**Requirement:** Copy the lines below exactly, starting with the first and finishing with the one holding "resolution for Vite"; do not copy the pictures.

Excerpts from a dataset
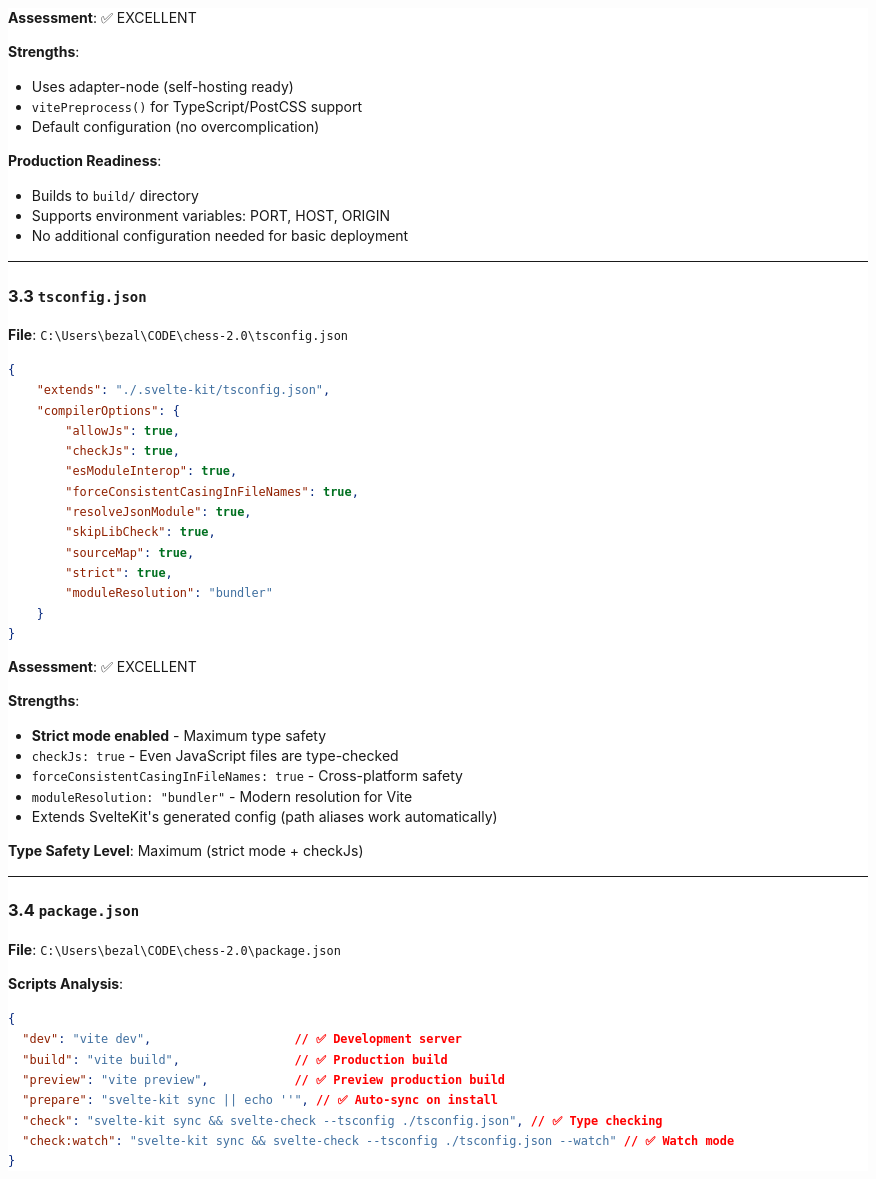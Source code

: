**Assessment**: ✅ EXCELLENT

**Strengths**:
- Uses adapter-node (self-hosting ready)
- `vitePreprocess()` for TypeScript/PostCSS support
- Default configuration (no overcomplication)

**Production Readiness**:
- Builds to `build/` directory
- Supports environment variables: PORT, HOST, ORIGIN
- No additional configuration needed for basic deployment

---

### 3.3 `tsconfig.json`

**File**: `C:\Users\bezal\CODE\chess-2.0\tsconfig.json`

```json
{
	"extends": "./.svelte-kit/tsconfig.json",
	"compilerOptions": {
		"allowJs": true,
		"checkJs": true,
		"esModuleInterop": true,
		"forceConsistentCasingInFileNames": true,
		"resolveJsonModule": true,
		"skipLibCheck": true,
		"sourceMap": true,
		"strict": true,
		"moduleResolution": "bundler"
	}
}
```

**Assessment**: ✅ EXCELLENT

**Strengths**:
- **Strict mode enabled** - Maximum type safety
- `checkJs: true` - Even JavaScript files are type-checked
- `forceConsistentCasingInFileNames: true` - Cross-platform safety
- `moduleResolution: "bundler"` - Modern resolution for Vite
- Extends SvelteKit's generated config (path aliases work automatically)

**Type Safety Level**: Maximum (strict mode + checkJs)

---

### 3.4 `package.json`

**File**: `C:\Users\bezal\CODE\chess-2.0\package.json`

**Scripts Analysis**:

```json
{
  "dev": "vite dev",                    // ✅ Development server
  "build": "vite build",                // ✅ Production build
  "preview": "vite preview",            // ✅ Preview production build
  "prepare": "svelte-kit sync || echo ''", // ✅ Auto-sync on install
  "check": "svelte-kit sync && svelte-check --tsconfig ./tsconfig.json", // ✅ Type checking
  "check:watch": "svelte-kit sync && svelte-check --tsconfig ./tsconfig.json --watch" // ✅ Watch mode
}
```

**Task output:**
Source code

:**Assessment**: ✅ EXCELLENT

**Strengths**:
- Uses adapter-node (self-hosting ready)
- `vitePreprocess()` for TypeScript/PostCSS support
- Default configuration (no overcomplication)

**Production Readiness**:
- Builds to `build/` directory
- Supports environment variables: PORT, HOST, ORIGIN
- No additional configuration needed for basic deployment

---

### 3.3 `tsconfig.json`

**File**: `C:\Users\bezal\CODE\chess-2.0\tsconfig.json`

```json
{
	"extends": "./.svelte-kit/tsconfig.json",
	"compilerOptions": {
		"allowJs": true,
		"checkJs": true,
		"esModuleInterop": true,
		"forceConsistentCasingInFileNames": true,
		"resolveJsonModule": true,
		"skipLibCheck": true,
		"sourceMap": true,
		"strict": true,
		"moduleResolution": "bundler"
	}
}
```

**Assessment**: ✅ EXCELLENT

**Strengths**:
- **Strict mode enabled** - Maximum type safety
- `checkJs: true` - Even JavaScript files are type-checked
- `forceConsistentCasingInFileNames: true` - Cross-platform safety
- `moduleResolution: "bundler"` - Modern resolution for Vite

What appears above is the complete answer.